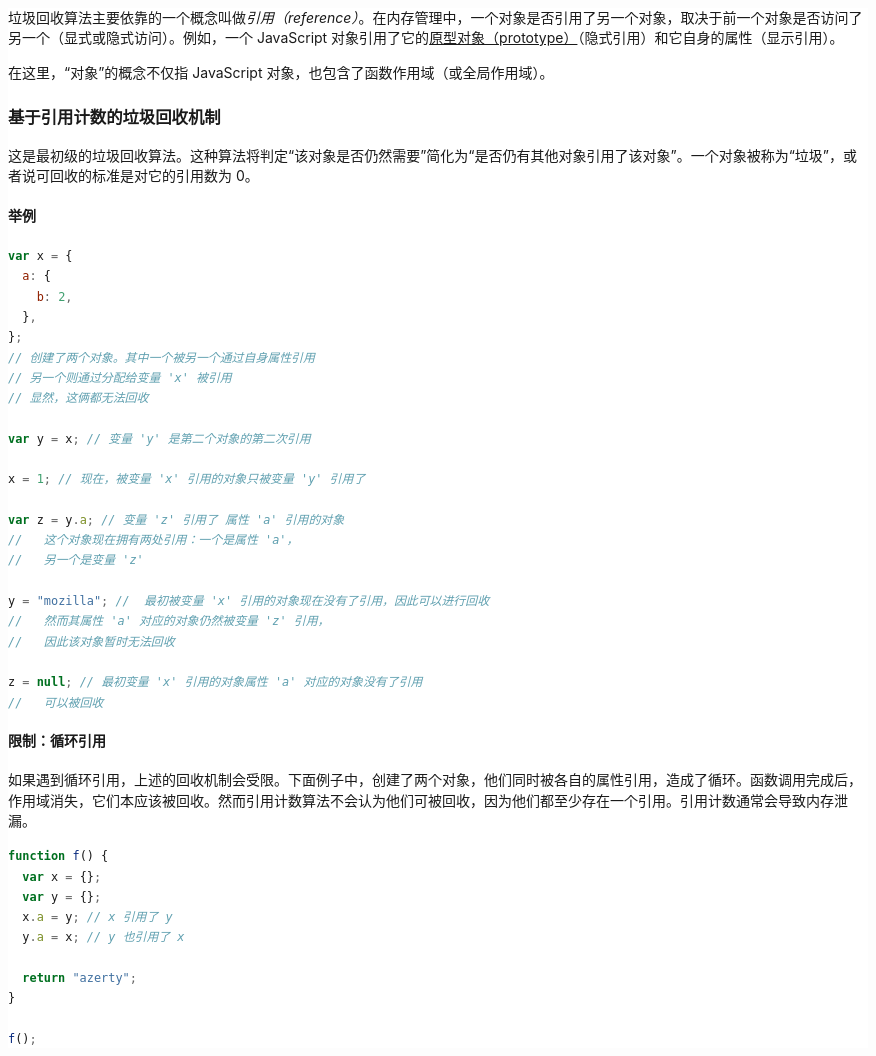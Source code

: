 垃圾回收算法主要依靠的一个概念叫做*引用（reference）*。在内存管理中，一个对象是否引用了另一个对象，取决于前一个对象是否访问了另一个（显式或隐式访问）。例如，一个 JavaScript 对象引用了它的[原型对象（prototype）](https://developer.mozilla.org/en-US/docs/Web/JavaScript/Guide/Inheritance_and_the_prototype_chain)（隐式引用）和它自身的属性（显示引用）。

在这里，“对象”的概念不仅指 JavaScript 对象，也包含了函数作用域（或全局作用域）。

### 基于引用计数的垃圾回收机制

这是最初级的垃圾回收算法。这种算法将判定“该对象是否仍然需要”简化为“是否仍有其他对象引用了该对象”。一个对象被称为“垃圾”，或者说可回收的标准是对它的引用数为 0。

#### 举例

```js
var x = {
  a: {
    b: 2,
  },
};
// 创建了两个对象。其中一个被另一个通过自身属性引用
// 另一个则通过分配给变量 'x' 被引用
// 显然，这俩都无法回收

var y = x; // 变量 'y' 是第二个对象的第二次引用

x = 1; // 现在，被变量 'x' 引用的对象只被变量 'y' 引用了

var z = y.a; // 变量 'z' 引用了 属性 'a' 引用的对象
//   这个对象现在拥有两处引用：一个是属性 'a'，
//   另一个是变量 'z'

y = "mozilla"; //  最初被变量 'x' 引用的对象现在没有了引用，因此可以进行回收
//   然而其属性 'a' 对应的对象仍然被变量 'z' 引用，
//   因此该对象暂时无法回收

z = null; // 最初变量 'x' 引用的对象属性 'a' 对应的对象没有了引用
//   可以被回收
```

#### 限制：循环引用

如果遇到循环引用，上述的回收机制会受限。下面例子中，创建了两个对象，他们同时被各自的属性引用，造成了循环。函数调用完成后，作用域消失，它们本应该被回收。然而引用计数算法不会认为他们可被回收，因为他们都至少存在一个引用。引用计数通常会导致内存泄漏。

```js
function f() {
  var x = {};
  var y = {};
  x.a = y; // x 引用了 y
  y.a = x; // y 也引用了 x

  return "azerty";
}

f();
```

=======

Retype all of the data above word for word, excluding the pictures.

Source code

: 垃圾回收算法主要依靠的一个概念叫做*引用（reference）*。在内存管理中，一个对象是否引用了另一个对象，取决于前一个对象是否访问了另一个（显式或隐式访问）。例如，一个 JavaScript 对象引用了它的[原型对象（prototype）](https://developer.mozilla.org/en-US/docs/Web/JavaScript/Guide/Inheritance_and_the_prototype_chain)（隐式引用）和它自身的属性（显示引用）。

在这里，“对象”的概念不仅指 JavaScript 对象，也包含了函数作用域（或全局作用域）。

### 基于引用计数的垃圾回收机制

这是最初级的垃圾回收算法。这种算法将判定“该对象是否仍然需要”简化为“是否仍有其他对象引用了该对象”。一个对象被称为“垃圾”，或者说可回收的标准是对它的引用数为 0。

#### 举例

```js
var x = {
  a: {
    b: 2,
  },
};
// 创建了两个对象。其中一个被另一个通过自身属性引用
// 另一个则通过分配给变量 'x' 被引用
// 显然，这俩都无法回收

var y = x; // 变量 'y' 是第二个对象的第二次引用

x = 1; // 现在，被变量 'x' 引用的对象只被变量 'y' 引用了

var z = y.a; // 变量 'z' 引用了 属性 'a' 引用的对象
//   这个对象现在拥有两处引用：一个是属性 'a'，
//   另一个是变量 'z'

y = "mozilla"; //  最初被变量 'x' 引用的对象现在没有了引用，因此可以进行回收
//   然而其属性 'a' 对应的对象仍然被变量 'z' 引用，
//   因此该对象暂时无法回收

z = null; // 最初变量 'x' 引用的对象属性 'a' 对应的对象没有了引用
//   可以被回收
```

#### 限制：循环引用

如果遇到循环引用，上述的回收机制会受限。下面例子中，创建了两个对象，他们同时被各自的属性引用，造成了循环。函数调用完成后，作用域消失，它们本应该被回收。然而引用计数算法不会认为他们可被回收，因为他们都至少存在一个引用。引用计数通常会导致内存泄漏。

```js
function f() {
  var x = {};
  var y = {};
  x.a = y; // x 引用了 y
  y.a = x; // y 也引用了 x

  return "azerty";
}

f();
```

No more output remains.